§ Source texts of formatted documents:
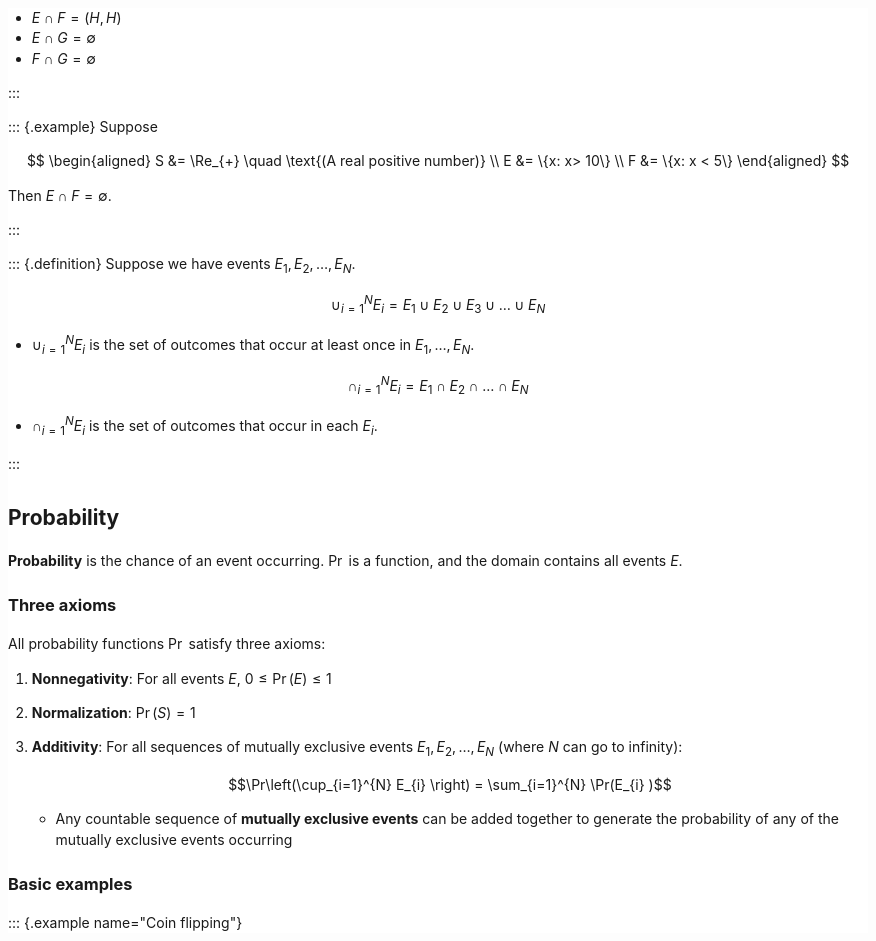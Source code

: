 * $E \cap F = (H, H)$
* $E \cap G = \emptyset$
* $F \cap G = \emptyset$
  
:::

::: {.example}
Suppose 

$$
\begin{aligned}
S &= \Re_{+} \quad \text{(A real positive number)} \\
E &= \{x: x> 10\} \\
F &= \{x: x < 5\}
\end{aligned}
$$
  
Then $E \cap F = \emptyset$.

:::

::: {.definition}
Suppose we have events $E_{1}, E_{2}, \ldots, E_{N}$.

$$\cup_{i=1}^{N} E_{i} = E_{1} \cup E_{2} \cup E_{3} \cup \ldots \cup E_{N}$$
  
* $\cup_{i=1}^{N} E_{i}$ is the set of outcomes that occur at least once in $E_{1} , \ldots, E_{N}$.

$$\cap_{i=1}^{N} E_{i} = E_{1} \cap E_{2} \cap \ldots \cap E_{N}$$
  
* $\cap_{i=1}^{N} E_{i}$ is the set of outcomes that occur in each $E_{i}$.

:::

## Probability

**Probability** is the chance of an event occurring. $\Pr$ is a function, and the domain contains all events $E$.

### Three axioms

All probability functions $\Pr$ satisfy three axioms:

1. **Nonnegativity**: For all events $E$, $0 \leq \Pr(E) \leq 1$
1. **Normalization**: $\Pr(S) = 1$
1. **Additivity**: For all sequences of mutually exclusive events $E_{1}, E_{2}, \ldots,E_{N}$ (where $N$ can go to infinity):

    $$\Pr\left(\cup_{i=1}^{N} E_{i}  \right)  = \sum_{i=1}^{N} \Pr(E_{i} )$$
    
    * Any countable sequence of **mutually exclusive events** can be added together to generate the probability of any of the mutually exclusive events occurring

### Basic examples

::: {.example name="Coin flipping"}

§ Task instructions:
Exactly reproduce each entry, but drop the pictures.

§ Completed task:
Source code

: * $E \cap F = (H, H)$
* $E \cap G = \emptyset$
* $F \cap G = \emptyset$
  
:::

::: {.example}
Suppose 

$$
\begin{aligned}
S &= \Re_{+} \quad \text{(A real positive number)} \\
E &= \{x: x> 10\} \\
F &= \{x: x < 5\}
\end{aligned}
$$
  
Then $E \cap F = \emptyset$.

:::

::: {.definition}
Suppose we have events $E_{1}, E_{2}, \ldots, E_{N}$.

$$\cup_{i=1}^{N} E_{i} = E_{1} \cup E_{2} \cup E_{3} \cup \ldots \cup E_{N}$$
  
* $\cup_{i=1}^{N} E_{i}$ is the set of outcomes that occur at least once in $E_{1} , \ldots, E_{N}$.

$$\cap_{i=1}^{N} E_{i} = E_{1} \cap E_{2} \cap \ldots \cap E_{N}$$
  
* $\cap_{i=1}^{N} E_{i}$ is the set of outcomes that occur in each $E_{i}$.

:::

## Probability

**Probability** is the chance of an event occurring. $\Pr$ is a function, and the domain contains all events $E$.

### Three axioms

All probability functions $\Pr$ satisfy three axioms:

1. **Nonnegativity**: For all events $E$, $0 \leq \Pr(E) \leq 1$
1. **Normalization**: $\Pr(S) = 1$
1. **Additivity**: For all sequences of mutually exclusive events $E_{1}, E_{2}, \ldots,E_{N}$ (where $N$ can go to infinity):

    $$\Pr\left(\cup_{i=1}^{N} E_{i}  \right)  = \sum_{i=1}^{N} \Pr(E_{i} )$$
    
    * Any countable sequence of **mutually exclusive events** can be added together to generate the probability of any of the mutually exclusive events occurring

### Basic examples

::: {.example name="Coin flipping"}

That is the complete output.